**TASK GOAL**
Copy each line from the records below in which the word "many" is found.

**PROVIDED RECORDS**
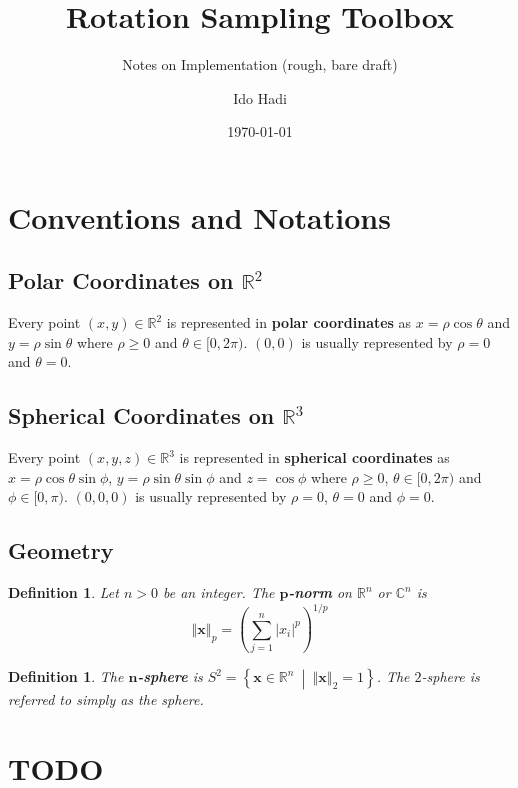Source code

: \documentclass[a4paper,11pt]{scrartcl}
\title{Rotation Sampling Toolbox}
\subtitle{Notes on Implementation (rough, bare draft)}
\date{\today}
\author{Ido Hadi}
\newcommand{\F}[1][R]{\mathbb{#1}}
\newcommand{\Ltwonorm}[1]{\left\Vert #1 \right\Vert}
\newcommand{\setsep}{\ \middle|\ }
\newcounter{cnt}
\newtheorem{definition1}[cnt]{Definition}
\begin{document}
	\maketitle
	
	\tableofcontents
	
	\section{Conventions and Notations}
	
	\subsection{Polar Coordinates on $ \F^{2} $}
	Every point $ (x,y) \in \F^{2} $ is represented in \textbf{polar coordinates} as $ x = \rho \cos \theta $ and $ y = \rho \sin \theta $ where $ \rho \ge 0 $ and $ \theta \in [0, 2 \pi) $. $ (0,0) $ is usually represented by $ \rho = 0 $ and $ \theta = 0 $.
	
	\subsection{Spherical Coordinates on $ \F^{3} $}
	Every point $ (x,y,z) \in \F^{3} $ is represented in \textbf{spherical coordinates} as $ x = \rho \cos \theta \sin \phi $, $ y = \rho \sin \theta \sin \phi $ and $ z = \cos \phi  $ where $ \rho \ge 0 $, $ \theta \in [0, 2 \pi) $ and $ \phi \in [0, \pi ) $. $ (0,0,0) $ is usually represented by $ \rho = 0 $, $ \theta = 0 $ and $ \phi = 0 $.
	
	\subsection{Geometry}
	
	\begin{definition1}
		Let $ n > 0 $ be an integer. The \textbf{$ \bm{p} $-norm} on $ \F^{n} $ or $ \F[C]^{n} $ is
		\begin{equation*}
		\Ltwonorm{\mathbf{x}}_{p}
		= \left( \sum_{j=1}^{n} \left|x_i\right|^{p} \right)^{1/p}
		\end{equation*}
	\end{definition1}
	
	\begin{definition1}
		The \textbf{$ \bm{n} $-sphere} is $ S^2 = \left\{ \mathbf{x} \in \F^{n} \setsep \Ltwonorm{\mathbf{x}}_2 = 1 \right\} $. The $ 2 $-sphere is referred to simply as the sphere.
	\end{definition1}
	
	\section{TODO}
	
	\printbibliography
	
\end{document}
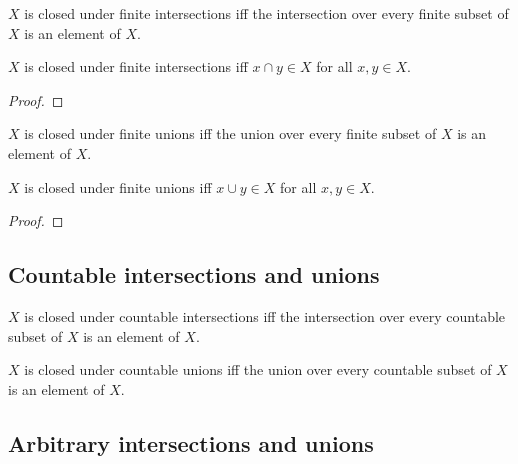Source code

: \documentclass[../../basic-notions.ftl.tex]{subfiles}
\begin{document}
  \begin{forthel}
    \begin{definition}
      $X$ is closed under finite intersections iff the intersection over every finite subset of $X$ is an element of $X$.
    \end{definition}

    \begin{proposition}
      $X$ is closed under finite intersections iff $x \cap y \in X$ for all $x,y \in X$.
    \end{proposition}
    \begin{proof}
    \end{proof}

    \begin{definition}
      $X$ is closed under finite unions iff the union over every finite subset of $X$ is an element of $X$.
    \end{definition}

    \begin{proposition}
      $X$ is closed under finite unions iff $x \cup y \in X$ for all $x,y \in X$.
    \end{proposition}
    \begin{proof}
    \end{proof}
  \end{forthel}


  \subsection{Countable intersections and unions}

  \begin{forthel}
    \begin{definition}
      $X$ is closed under countable intersections iff the intersection over every countable subset of $X$ is an element of $X$.
    \end{definition}

    \begin{definition}
      $X$ is closed under countable unions iff the union over every countable subset of $X$ is an element of $X$.
    \end{definition}
  \end{forthel}


  \subsection{Arbitrary intersections and unions}
\end{document}
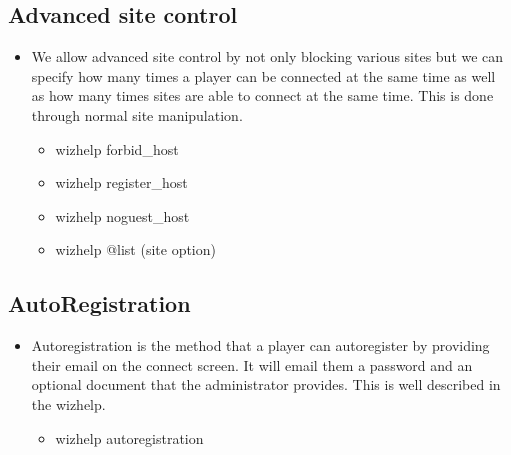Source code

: \documentclass[letterpaper,10pt,english]{sphinxmanual}
\begin{document}
\subsection{Advanced site control}
\label{\detokenize{features:advanced-site-control}}\begin{itemize}
\item {} 
\sphinxAtStartPar
We allow advanced site control by not only blocking various sites
but we can specify how many times a player can be connected at the
same time as well as how many times sites are able to connect at
the same time.  This is done through normal site manipulation.
\begin{itemize}
\item {} 
\sphinxAtStartPar
wizhelp forbid\_host

\item {} 
\sphinxAtStartPar
wizhelp register\_host

\item {} 
\sphinxAtStartPar
wizhelp noguest\_host

\item {} 
\sphinxAtStartPar
wizhelp @list (site option)

\end{itemize}

\end{itemize}


\subsection{Auto\sphinxhyphen{}Registration}
\label{\detokenize{features:auto-registration}}\begin{itemize}
\item {} 
\sphinxAtStartPar
Autoregistration is the method that a player can auto\sphinxhyphen{}register
by providing their email on the connect screen.  It will email
them a password and an optional document that the administrator
provides.  This is well described in the wizhelp.
\begin{itemize}
\item {} 
\sphinxAtStartPar
wizhelp autoregistration

\end{itemize}

\end{itemize}
\end{document}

**SOLUTION**
but we can specify how many times a player can be connected at the
same time as well as how many times sites are able to connect at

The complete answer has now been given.